O Secretário de Estado norte-americano, Mike Pompeo, terminou, na quarta-feira da semana passada, em Adis Abeba, Etiópia, um périplo por três países em África, iniciado no Senegal e que incluiu também Angola, com um forte ataque à presença chinesa no continente, alertando de forma velada para as estratégias camufladas de Pequim.

Antes de iniciar esta sua primeira deslocação a África, o Secretário de Estado norte-americano avançou como objectivos maiores o incentivo à boa governação em África, o apoio à consolidação da democracia, o combate à corrupção, mas vários analistas desconfiaram que por detrás deste enunciado estaria um objectivo menos publicável: O esforço de Washington em travar a crescente influência económica - claramente o maior parceiro com o conjunto dos 54 países africanos - e militar da China no continente africano.
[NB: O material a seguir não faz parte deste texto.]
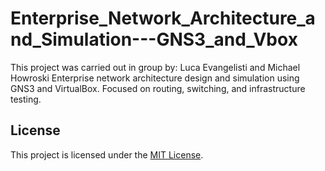 # Enterprise_Network_Architecture_and_Simulation---GNS3_and_Vbox
This project was carried out in group by: Luca Evangelisti and Michael Howroski
Enterprise network architecture design and simulation using GNS3 and VirtualBox. Focused on routing, switching, and infrastructure testing.

## License
This project is licensed under the [MIT License](LICENSE).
E, na última etapa deste "tour", em Adis Abeba, que começou no Senegal, na África Ocidental, passou por Angola, na África Austral, e terminou na Etiópia, na África Oriental, Mike Pompeo fez, finalmente declarações que permitem perceber que existia, de facto, mais um objectivo a juntar aos previamente enunciados.

"Os países (africanos) devem estar muito atentos aos regimes autoritários e às suas promessas vazias, porque eles alimentam a corrupção e a dependência", disse Pompeo, numa clara, embora velada, referência à China, durante um encontro na capital etíope com dirigentes e empresários.
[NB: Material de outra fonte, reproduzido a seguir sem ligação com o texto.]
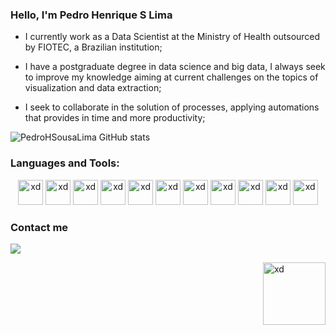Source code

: ### Hello, I'm Pedro Henrique S Lima

- I currently work as a Data Scientist at the Ministry of Health outsourced by FIOTEC, a Brazilian institution;

- I have a postgraduate degree in data science and big data, I always seek to improve my knowledge aiming at current challenges on the topics of visualization and data extraction;

- I seek to collaborate in the solution of processes, applying automations that provides in time and more productivity;

![PedroHSousaLima GitHub stats](https://github-readme-stats.vercel.app/api?username=PedroHSousaLima&show_icons=true&theme=dark)


### Languages and Tools:

<p align = "center">
<img src="https://cdn.jsdelivr.net/gh/devicons/devicon/icons/anaconda/anaconda-original.svg" alt = "xd" width = "40" height = "40" />
<img src="https://cdn.jsdelivr.net/gh/devicons/devicon/icons/python/python-original.svg" alt = "xd" width = "40" height = "40" />
<img src="https://cdn.jsdelivr.net/gh/devicons/devicon/icons/jupyter/jupyter-original.svg" alt = "xd" width = "40" height = "40" />
<img src="https://cdn.jsdelivr.net/gh/devicons/devicon/icons/postgresql/postgresql-plain-wordmark.svg" alt = "xd" width = "40" height = "40" />
<img src="https://cdn.jsdelivr.net/gh/devicons/devicon/icons/microsoftsqlserver/microsoftsqlserver-plain-wordmark.svg" alt = "xd" width = "40" height = "40" />
<img src="https://cdn.jsdelivr.net/gh/devicons/devicon/icons/visualstudio/visualstudio-plain-wordmark.svg" alt = "xd" width = "40" height = "40" />  
<img src="https://cdn.jsdelivr.net/gh/devicons/devicon@latest/icons/vscode/vscode-original.svg" alt = "xd" width = "40" height = "40"/>
<img src="https://cdn.jsdelivr.net/gh/devicons/devicon@latest/icons/pandas/pandas-original-wordmark.svg" alt = "xd" width = "40" height = "40"/>
<img src="https://cdn.jsdelivr.net/gh/devicons/devicon@latest/icons/selenium/selenium-original.svg" alt = "xd" width = "40" height = "40"/>
<img src="https://cdn.jsdelivr.net/gh/devicons/devicon@latest/icons/plotly/plotly-original.svg" alt = "xd" width = "40" height = "40"/>
<img src="https://cdn-icons-png.flaticon.com/128/732/732222.png" alt = "xd" width = "40" height = "40" />
</p>

### Contact me

<div>
  <a href= "https://www.linkedin.com/in/pedro-henrique-sousa-lima-08a049b9/"><img src="https://img.shields.io/badge/LinkedIn-0077B5?style=for-the-badge&logo=linkedin&logoColor=white"></a>
</div>
<p>
<img align = "right" src="https://miro.medium.com/max/1400/1*5NEc2pQgG2heYK221nnK_Q.gif" alt = "xd" width = "100" height = "100" />
</p>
E aproveitou para sublinhar a habilidade dos Estados Unidos para impulsionarem de forma sustentável o crescimento económico dos países africanos com quem têm relações.
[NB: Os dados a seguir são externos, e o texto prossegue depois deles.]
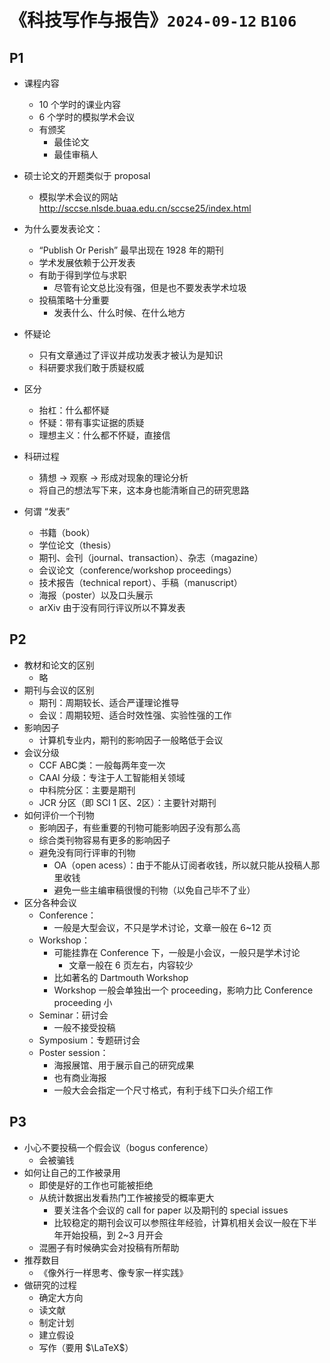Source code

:  # 《科技写作与报告》`2024-09-12` `B106`

## P1

- 课程内容
  - 10 个学时的课业内容
  - 6 个学时的模拟学术会议
  - 有颁奖
    - 最佳论文
    - 最佳审稿人
- 硕士论文的开题类似于 proposal
  - 模拟学术会议的网站 http://sccse.nlsde.buaa.edu.cn/sccse25/index.html

- 为什么要发表论文：
  - “Publish Or Perish” 最早出现在 1928 年的期刊
  - 学术发展依赖于公开发表
  - 有助于得到学位与求职
    - 尽管有论文总比没有强，但是也不要发表学术垃圾
  - 投稿策略十分重要
    - 发表什么、什么时候、在什么地方
- 怀疑论
  - 只有文章通过了评议并成功发表才被认为是知识
  - 科研要求我们敢于质疑权威
- 区分
  - 抬杠：什么都怀疑
  - 怀疑：带有事实证据的质疑
  - 理想主义：什么都不怀疑，直接信
- 科研过程
  - 猜想 -> 观察 -> 形成对现象的理论分析
  - 将自己的想法写下来，这本身也能清晰自己的研究思路
- 何谓 “发表”
  - 书籍（book）
  - 学位论文（thesis）
  - 期刊、会刊（journal、transaction）、杂志（magazine）
  - 会议论文（conference/workshop proceedings）
  - 技术报告（technical report）、手稿（manuscript）
  - 海报（poster）以及口头展示
  - arXiv  由于没有同行评议所以不算发表

## P2

- 教材和论文的区别
  - 略
- 期刊与会议的区别
  - 期刊：周期较长、适合严谨理论推导
  - 会议：周期较短、适合时效性强、实验性强的工作
- 影响因子
  - 计算机专业内，期刊的影响因子一般略低于会议
- 会议分级
  - CCF ABC类：一般每两年变一次
  - CAAI 分级：专注于人工智能相关领域
  - 中科院分区：主要是期刊
  - JCR 分区（即 SCI 1 区、2区）：主要针对期刊
- 如何评价一个刊物
  - 影响因子，有些重要的刊物可能影响因子没有那么高
  - 综合类刊物容易有更多的影响因子
  - 避免没有同行评审的刊物
    - OA（open acess）：由于不能从订阅者收钱，所以就只能从投稿人那里收钱
    - 避免一些主编审稿很慢的刊物（以免自己毕不了业）
- 区分各种会议
  - Conference：
    - 一般是大型会议，不只是学术讨论，文章一般在 6~12 页
  - Workshop：
    - 可能挂靠在 Conference 下，一般是小会议，一般只是学术讨论
      - 文章一般在 6 页左右，内容较少
    - 比如著名的 Dartmouth Workshop
    - Workshop 一般会单独出一个 proceeding，影响力比 Conference proceeding 小
  - Seminar：研讨会
    - 一般不接受投稿
  - Symposium：专题研讨会
  - Poster session：
    - 海报展馆、用于展示自己的研究成果
    - 也有商业海报
    - 一般大会会指定一个尺寸格式，有利于线下口头介绍工作

## P3

- 小心不要投稿一个假会议（bogus conference）
  - 会被骗钱
- 如何让自己的工作被录用
  - 即使是好的工作也可能被拒绝
  - 从统计数据出发看热门工作被接受的概率更大
    - 要关注各个会议的 call for paper 以及期刊的 special issues
    - 比较稳定的期刊会议可以参照往年经验，计算机相关会议一般在下半年开始投稿，到 2~3 月开会
  - 混圈子有时候确实会对投稿有所帮助
- 推荐数目
  - 《像外行一样思考、像专家一样实践》
- 做研究的过程
  - 确定大方向
  - 读文献
  - 制定计划
  - 建立假设
  - 写作（要用 $\LaTeX$）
Citado pelas agências, Pompeo acrescentou, sempre sem referir a China, que os países africanos correm o risco, se mantiverem a actual aproximação estratégica à China, de verem que "o crescimento de que tanto carecem, a prosperidade que tanto ambicionam e a soberania e o progresso que desejam simplesmente não acontece".

Os ataques de Pompeo à China têm como pano de fundo a crescente influência de Pequim no continente, construída com maior ênfase nos últimos 20 anos - em Angola coincidiu com o final da guerra, em 2002 - que surge em sentido contrário à cada vez menos influente presença dos EUA nesta geografia, onde o investimento e o crédito concedido têm, por norma, como contrapeso um mais facilitado acesso aos recursos naturais abundantes em África, desde o petróleo aos cada vez mais estratégicos metais raros, como o cobalto ou o coltão, essenciais para a indústria das telecomunicações e tecnologia digital.

Estes dois metais raros - coltão e cobalto, sem os quais não haveria smartphones, computadores portáteis, ou a indústria aeronáutica e as turbinas usadas em múltiplas funções seriam muito menos resistentes - são bons exemplos para a atenção que os EUA começam a dar a África, visto que é neste continente onde estão as maiores reservas mundiais e é cada vez mais evidente a sua raridade noutros locais do mundo.

Pequim, recorde-se, é hoje, e de longe, o maior parceiro de África, com os organismos internacionais a apontarem para mais de 200 mil milhões de dólares em trocas comerciais por ano, para além do financiamento directo, como foi com Angola, para a construção de linhas férreas, barragens, pontes, estradas... fazendo com que seja igualmente este continente aquele com mais dívida acumulada, contribuindo Luanda com mais de 23 mil milhões USD, como o Governo já reconheceu.